### Instructions for the task:
From the first line of the data below through the line holding "4. End-of-Day Reminder", output each line exactly and leave the pictures out.

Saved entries
..........

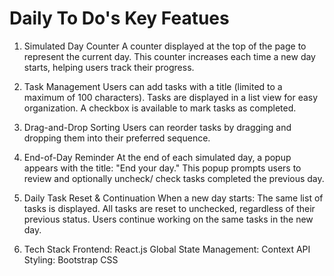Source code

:# Daily To Do's Key Featues

1. Simulated Day Counter A counter displayed at the top of the page to represent the current day. This counter increases each time a new day starts, helping users track their progress.

2. Task Management Users can add tasks with a title (limited to a maximum of 100 characters). Tasks are displayed in a list view for easy organization. A checkbox is available to mark tasks as completed.
3. Drag-and-Drop Sorting Users can reorder tasks by dragging and dropping them into their preferred sequence.

4. End-of-Day Reminder At the end of each simulated day, a popup appears with the title: "End your day." This popup prompts users to review and optionally uncheck/ check tasks completed the previous day.

5. Daily Task Reset & Continuation When a new day starts: The same list of tasks is displayed. All tasks are reset to unchecked, regardless of their previous status. Users continue working on the same tasks in the new day.

6. Tech Stack Frontend: React.js Global State Management: Context API Styling: Bootstrap CSS

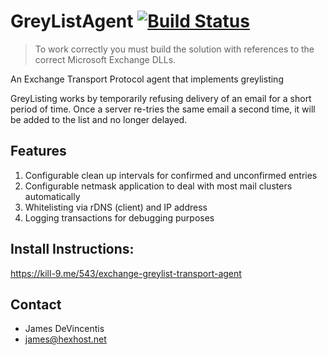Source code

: GreyListAgent [![Build Status](https://travis-ci.org/jmdevince/GreylistAgent.png?branch=master)](https://travis-ci.org/jmdevince/GreylistAgent)
==================

> To work correctly you must build the solution with references to 
> the correct Microsoft Exchange DLLs.

An Exchange Transport Protocol agent that implements greylisting

GreyListing works by temporarily refusing delivery of an email for a short period of time.
Once a server re-tries the same email a second time, it will be added to the list and no longer delayed.


Features
-----
1. Configurable clean up intervals for confirmed and unconfirmed entries
2. Configurable netmask application to deal with most mail clusters automatically
3. Whitelisting via rDNS (client) and IP address
4. Logging transactions for debugging purposes


Install Instructions:
-----
https://kill-9.me/543/exchange-greylist-transport-agent


Contact
-----
- James DeVincentis
- james@hexhost.net
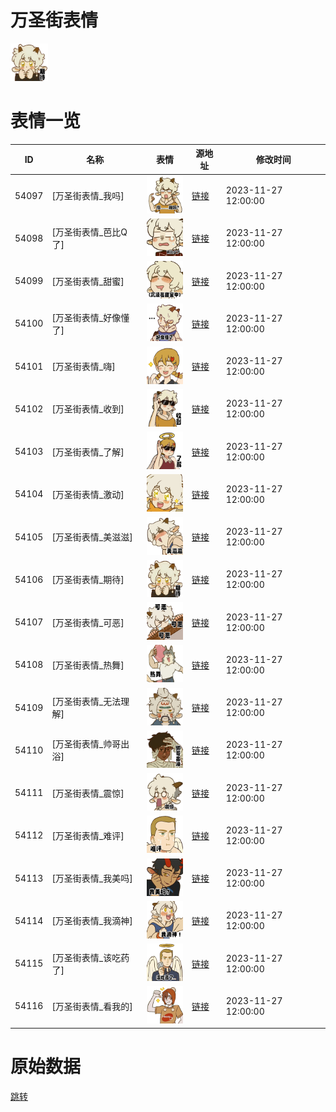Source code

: # 万圣街表情

<img src="./cover.png" height="60" alt="cover" />

# 表情一览

|ID|名称|表情|源地址|修改时间|
|----|----|----|----|----|
|54097|[万圣街表情_我吗]|<img src="./pic/054097_%5B万圣街表情_我吗%5D.png" height="60" alt="我吗"/>|[链接](https://i0.hdslb.com/bfs/garb/25bfbe93b39c448919b28ce41e5474e733035b77.png)|2023-11-27 12:00:00|
|54098|[万圣街表情_芭比Q了]|<img src="./pic/054098_%5B万圣街表情_芭比Q了%5D.png" height="60" alt="芭比Q了"/>|[链接](https://i0.hdslb.com/bfs/garb/c542bbf4092d589f9ad65f44d5dcd653a02c1db7.png)|2023-11-27 12:00:00|
|54099|[万圣街表情_甜蜜]|<img src="./pic/054099_%5B万圣街表情_甜蜜%5D.png" height="60" alt="甜蜜"/>|[链接](https://i0.hdslb.com/bfs/garb/9c672d2011ca0964469235481886fcc23d390045.png)|2023-11-27 12:00:00|
|54100|[万圣街表情_好像懂了]|<img src="./pic/054100_%5B万圣街表情_好像懂了%5D.png" height="60" alt="好像懂了"/>|[链接](https://i0.hdslb.com/bfs/garb/16fb3ad8475a15d5b554601d4aeab64d1d37a633.png)|2023-11-27 12:00:00|
|54101|[万圣街表情_嗨]|<img src="./pic/054101_%5B万圣街表情_嗨%5D.png" height="60" alt="嗨"/>|[链接](https://i0.hdslb.com/bfs/garb/dd474660f2e81ed59de4717dfa694bdffcef0126.png)|2023-11-27 12:00:00|
|54102|[万圣街表情_收到]|<img src="./pic/054102_%5B万圣街表情_收到%5D.png" height="60" alt="收到"/>|[链接](https://i0.hdslb.com/bfs/garb/647d69e9d7831dc13536754c8354bc0eb7ae056e.png)|2023-11-27 12:00:00|
|54103|[万圣街表情_了解]|<img src="./pic/054103_%5B万圣街表情_了解%5D.png" height="60" alt="了解"/>|[链接](https://i0.hdslb.com/bfs/garb/75711206d2c80f7a8547b40f0d76daea2af5b245.png)|2023-11-27 12:00:00|
|54104|[万圣街表情_激动]|<img src="./pic/054104_%5B万圣街表情_激动%5D.png" height="60" alt="激动"/>|[链接](https://i0.hdslb.com/bfs/garb/1b622c3103fb2fa0ab1f3be43f5b75e37beb6e1d.png)|2023-11-27 12:00:00|
|54105|[万圣街表情_美滋滋]|<img src="./pic/054105_%5B万圣街表情_美滋滋%5D.png" height="60" alt="美滋滋"/>|[链接](https://i0.hdslb.com/bfs/garb/75b2e5619e47a22781641ab06324cded0aa06818.png)|2023-11-27 12:00:00|
|54106|[万圣街表情_期待]|<img src="./pic/054106_%5B万圣街表情_期待%5D.png" height="60" alt="期待"/>|[链接](https://i0.hdslb.com/bfs/garb/9ff9873c21939dffcd5bf8b948f74c47656073fe.png)|2023-11-27 12:00:00|
|54107|[万圣街表情_可恶]|<img src="./pic/054107_%5B万圣街表情_可恶%5D.png" height="60" alt="可恶"/>|[链接](https://i0.hdslb.com/bfs/garb/aa890e1e61877fece4b97b74304e159d93184b3f.png)|2023-11-27 12:00:00|
|54108|[万圣街表情_热舞]|<img src="./pic/054108_%5B万圣街表情_热舞%5D.png" height="60" alt="热舞"/>|[链接](https://i0.hdslb.com/bfs/garb/eaab40d1d20653823919ab695a25f57f3315e4b4.png)|2023-11-27 12:00:00|
|54109|[万圣街表情_无法理解]|<img src="./pic/054109_%5B万圣街表情_无法理解%5D.png" height="60" alt="无法理解"/>|[链接](https://i0.hdslb.com/bfs/garb/4728635ec854cacc60b0233920cbdf08578a15ef.png)|2023-11-27 12:00:00|
|54110|[万圣街表情_帅哥出浴]|<img src="./pic/054110_%5B万圣街表情_帅哥出浴%5D.png" height="60" alt="帅哥出浴"/>|[链接](https://i0.hdslb.com/bfs/garb/d4cc76f12b38da7259d79a8291656c636349e132.png)|2023-11-27 12:00:00|
|54111|[万圣街表情_震惊]|<img src="./pic/054111_%5B万圣街表情_震惊%5D.png" height="60" alt="震惊"/>|[链接](https://i0.hdslb.com/bfs/garb/a360ff1b5ff8ff59bb9dad9d80e4df00a3987135.png)|2023-11-27 12:00:00|
|54112|[万圣街表情_难评]|<img src="./pic/054112_%5B万圣街表情_难评%5D.png" height="60" alt="难评"/>|[链接](https://i0.hdslb.com/bfs/garb/b7741ef56f38b03b3977f4968f37350b2aa1d2d4.png)|2023-11-27 12:00:00|
|54113|[万圣街表情_我美吗]|<img src="./pic/054113_%5B万圣街表情_我美吗%5D.png" height="60" alt="我美吗"/>|[链接](https://i0.hdslb.com/bfs/garb/25ecc983e799de7bb84d4f66ff4486f7d0f2b135.png)|2023-11-27 12:00:00|
|54114|[万圣街表情_我滴神]|<img src="./pic/054114_%5B万圣街表情_我滴神%5D.png" height="60" alt="我滴神"/>|[链接](https://i0.hdslb.com/bfs/garb/84c380e02095b28191f32246e6d9310440e6876a.png)|2023-11-27 12:00:00|
|54115|[万圣街表情_该吃药了]|<img src="./pic/054115_%5B万圣街表情_该吃药了%5D.png" height="60" alt="该吃药了"/>|[链接](https://i0.hdslb.com/bfs/garb/afecd6aef4a0c976bc741fb09743a28ec69d5884.png)|2023-11-27 12:00:00|
|54116|[万圣街表情_看我的]|<img src="./pic/054116_%5B万圣街表情_看我的%5D.png" height="60" alt="看我的"/>|[链接](https://i0.hdslb.com/bfs/garb/53458bb5559f96491204811f08d5536acf488b91.png)|2023-11-27 12:00:00|

# 原始数据

[跳转](./raw.json)

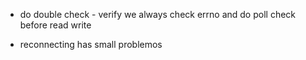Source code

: - do double check - verify we always check errno and do poll check before read write

- reconnecting has small problemos
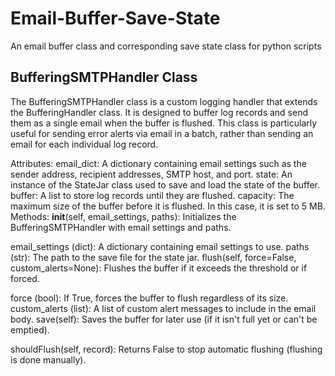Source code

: # Email-Buffer-Save-State
An email buffer class and corresponding save state class for python scripts

## BufferingSMTPHandler Class
The BufferingSMTPHandler class is a custom logging handler that extends the BufferingHandler class. It is designed to buffer log records and send them as a single email when the buffer is flushed. This class is particularly useful for sending error alerts via email in a batch, rather than sending an email for each individual log record.

Attributes:
email_dict: A dictionary containing email settings such as the sender address, recipient addresses, SMTP host, and port.
state: An instance of the StateJar class used to save and load the state of the buffer.
buffer: A list to store log records until they are flushed.
capacity: The maximum size of the buffer before it is flushed. In this case, it is set to 5 MB.
Methods:
__init__(self, email_settings, paths): Initializes the BufferingSMTPHandler with email settings and paths.

email_settings (dict): A dictionary containing email settings to use.
paths (str): The path to the save file for the state jar.
flush(self, force=False, custom_alerts=None): Flushes the buffer if it exceeds the threshold or if forced.

force (bool): If True, forces the buffer to flush regardless of its size.
custom_alerts (list): A list of custom alert messages to include in the email body.
save(self): Saves the buffer for later use (if it isn't full yet or can't be emptied).

shouldFlush(self, record): Returns False to stop automatic flushing (flushing is done manually).
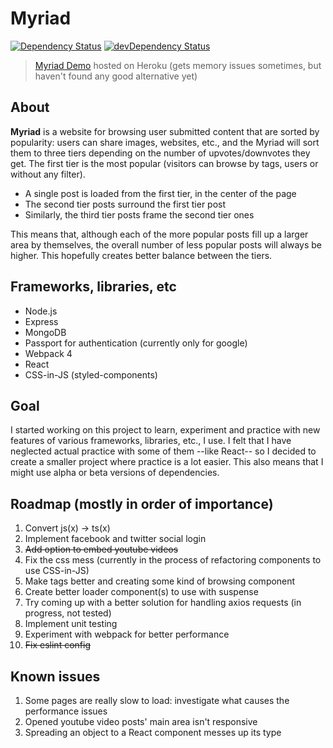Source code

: # Myriad

[![Dependency Status][dep-status-img]][dep-status-link] [![devDependency Status][dev-dep-status-img]][dev-dep-status-link]


[dep-status-img]: https://david-dm.org/szkristof2h/myriad.svg
[dep-status-link]: https://david-dm.org/szkristof2h/myriad
[dev-dep-status-img]: https://david-dm.org/szkristof2h/myriad/dev-status.svg
[dev-dep-status-link]: https://david-dm.org/szkristof2h/myriad?type=dev

> [Myriad Demo](https://myriad-demo.herokuapp.com) hosted on Heroku (gets memory issues sometimes, but haven't found any good alternative yet)

## About
**Myriad** is a website for browsing user submitted content that are sorted by popularity: users can share images, websites, etc., and the Myriad will sort them to three tiers depending on the number of upvotes/downvotes they get. The first tier is the most popular (visitors can browse by tags, users or without any filter).
 - A single post is loaded from the first tier, in the center of the page
 - The second tier posts surround the first tier post
 - Similarly, the third tier posts frame the second tier ones

This means that, although each of the more popular posts fill up a larger area by themselves, the overall number of less popular posts will always be higher. This hopefully creates better balance between the tiers.

## Frameworks, libraries, etc
 - Node.js
 - Express
 - MongoDB
 - Passport for authentication (currently only for google)
 - Webpack 4
 - React
 - CSS-in-JS (styled-components)

## Goal
I started working on this project to learn, experiment and practice with new features of various frameworks, libraries, etc., I use. I felt that I have neglected actual practice with some of them --like React-- so I decided to create a smaller project where practice is a lot easier. This also means that I might use alpha or beta versions of dependencies.

## Roadmap (mostly in order of importance)
 1. Convert js(x) -> ts(x)
 1. Implement facebook and twitter social login
 2. ~~Add option to embed youtube videos~~
 1. Fix the css mess (currently in the process of refactoring components to use CSS-in-JS)
 2. Make tags better and creating some kind of browsing component
 2. Create better loader component(s) to use with suspense
 6. Try coming up with a better solution for handling axios requests (in progress, not tested)
 3. Implement unit testing
 4. Experiment with webpack for better performance
 8. ~~Fix eslint config~~

## Known issues
 1. Some pages are really slow to load: investigate what causes the performance issues
 2. Opened youtube video posts' main area isn't responsive
 3. Spreading an object to a React component messes up its type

..........

### Response to the exercise:
Source code

:# Daily To Do's Key Featues

1. Simulated Day Counter A counter displayed at the top of the page to represent the current day. This counter increases each time a new day starts, helping users track their progress.

2. Task Management Users can add tasks with a title (limited to a maximum of 100 characters). Tasks are displayed in a list view for easy organization. A checkbox is available to mark tasks as completed.
3. Drag-and-Drop Sorting Users can reorder tasks by dragging and dropping them into their preferred sequence.

4. End-of-Day Reminder At the end of each simulated day, a popup appears with the title: "End your day." This popup prompts users to review and optionally uncheck/ check tasks completed the previous day.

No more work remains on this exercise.